The concepts of “domestic science” and “home economics” were in their infancy, but these factors — bolstered by the work of women like Farmer, her colleagues Mary Lincoln and Maria Parloa and Ellen Swallow Richards, the first woman to be admitted to the Massachusetts Institute of Technology — were shaping the field.
This new scientific approach to cooking made culinary expertise accessible to anyone willing to study. And as Farmer’s knowledge of food deepened throughout her career, she became a respected expert on the topic of diet and health.
She became a multimedia culinary force, a frequent figure on the lecture circuit whose weekly lectures were published in The Boston Evening Transcript. (She was one of the first women to lecture at Harvard Medical School.)
Her charisma and energy at the podium brought women of higher social strata under her sway, and she expanded her knowledge to encompass dishes for dinner parties, ladies’ luncheons and more.
In 1902, she started Miss Farmer’s School of Cookery, which was not only educational but also profitable, allowing her to buy land, build a house and support her parents, sisters and other family members.
She also acted as food editor for the influential magazine Women’s Home Companion and promoted standards of detail and precision that survive to this day.
Measuring cups and spoons were available, suggesting that she was not the inventor of such standards but rather an effective evangelist for them. And powerful new products like baking powder and compressed yeast were making precision in recipes much more important.
“I’m sure the fact that her cake and pie recipes actually worked was a huge part of her success,” Shapiro said in an interview.
Farmer died of complications of a stroke on Jan. 15, 1915. She was 57. Even after her death, her cookbook was frequently revised, most thoroughly and successfully in 1979 by Marion Cunningham, who took its classic recipes into the modern era.
Earlier books, including previous editions of the “Boston Cooking-School Cook Book,” assumed that all women were taught basic culinary skills at home and that they did not need to be told what pie dough should feel like or how to roast beef. But much of that changed after the Industrial Revolution. Traditional skills like preserving, cheese-making and bread-baking ebbed, and Boston and other cities became magnets for new kinds of Americans: single women, young people and immigrant families, all in need of homes, jobs and food.

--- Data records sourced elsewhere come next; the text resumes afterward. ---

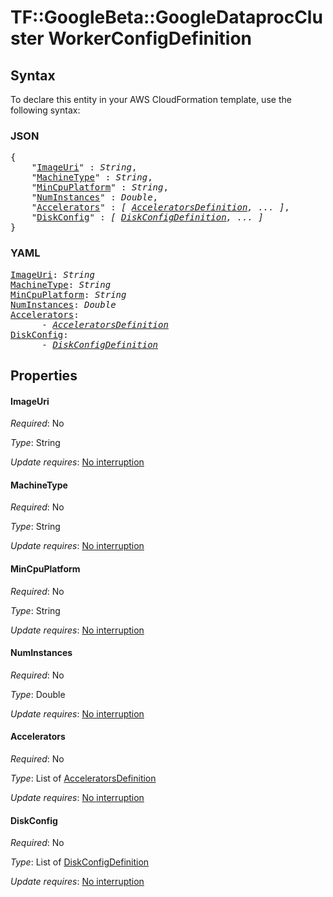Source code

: # TF::GoogleBeta::GoogleDataprocCluster WorkerConfigDefinition

## Syntax

To declare this entity in your AWS CloudFormation template, use the following syntax:

### JSON

<pre>
{
    "<a href="#imageuri" title="ImageUri">ImageUri</a>" : <i>String</i>,
    "<a href="#machinetype" title="MachineType">MachineType</a>" : <i>String</i>,
    "<a href="#mincpuplatform" title="MinCpuPlatform">MinCpuPlatform</a>" : <i>String</i>,
    "<a href="#numinstances" title="NumInstances">NumInstances</a>" : <i>Double</i>,
    "<a href="#accelerators" title="Accelerators">Accelerators</a>" : <i>[ <a href="acceleratorsdefinition.md">AcceleratorsDefinition</a>, ... ]</i>,
    "<a href="#diskconfig" title="DiskConfig">DiskConfig</a>" : <i>[ <a href="diskconfigdefinition.md">DiskConfigDefinition</a>, ... ]</i>
}
</pre>

### YAML

<pre>
<a href="#imageuri" title="ImageUri">ImageUri</a>: <i>String</i>
<a href="#machinetype" title="MachineType">MachineType</a>: <i>String</i>
<a href="#mincpuplatform" title="MinCpuPlatform">MinCpuPlatform</a>: <i>String</i>
<a href="#numinstances" title="NumInstances">NumInstances</a>: <i>Double</i>
<a href="#accelerators" title="Accelerators">Accelerators</a>: <i>
      - <a href="acceleratorsdefinition.md">AcceleratorsDefinition</a></i>
<a href="#diskconfig" title="DiskConfig">DiskConfig</a>: <i>
      - <a href="diskconfigdefinition.md">DiskConfigDefinition</a></i>
</pre>

## Properties

#### ImageUri

_Required_: No

_Type_: String

_Update requires_: [No interruption](https://docs.aws.amazon.com/AWSCloudFormation/latest/UserGuide/using-cfn-updating-stacks-update-behaviors.html#update-no-interrupt)

#### MachineType

_Required_: No

_Type_: String

_Update requires_: [No interruption](https://docs.aws.amazon.com/AWSCloudFormation/latest/UserGuide/using-cfn-updating-stacks-update-behaviors.html#update-no-interrupt)

#### MinCpuPlatform

_Required_: No

_Type_: String

_Update requires_: [No interruption](https://docs.aws.amazon.com/AWSCloudFormation/latest/UserGuide/using-cfn-updating-stacks-update-behaviors.html#update-no-interrupt)

#### NumInstances

_Required_: No

_Type_: Double

_Update requires_: [No interruption](https://docs.aws.amazon.com/AWSCloudFormation/latest/UserGuide/using-cfn-updating-stacks-update-behaviors.html#update-no-interrupt)

#### Accelerators

_Required_: No

_Type_: List of <a href="acceleratorsdefinition.md">AcceleratorsDefinition</a>

_Update requires_: [No interruption](https://docs.aws.amazon.com/AWSCloudFormation/latest/UserGuide/using-cfn-updating-stacks-update-behaviors.html#update-no-interrupt)

#### DiskConfig

_Required_: No

_Type_: List of <a href="diskconfigdefinition.md">DiskConfigDefinition</a>

_Update requires_: [No interruption](https://docs.aws.amazon.com/AWSCloudFormation/latest/UserGuide/using-cfn-updating-stacks-update-behaviors.html#update-no-interrupt)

Under a new name, “The Fannie Farmer Cookbook” has sold 3 million more copies; many cooks still rely on it for basics like Parker House rolls, scalloped potatoes and waffles. (“The Joy of Cooking,” with its more cosmopolitan and friendly tone, gradually displaced the Farmer cookbook as the standard kitchen bible after it was published in 1931.)
But Farmer’s enduring legacy is a simple one: exactitude in cooking.
“She made it possible for any woman to put a meal on the table, even if she couldn’t cook at all,” Shapiro said. “There’s nothing more democratizing than that.”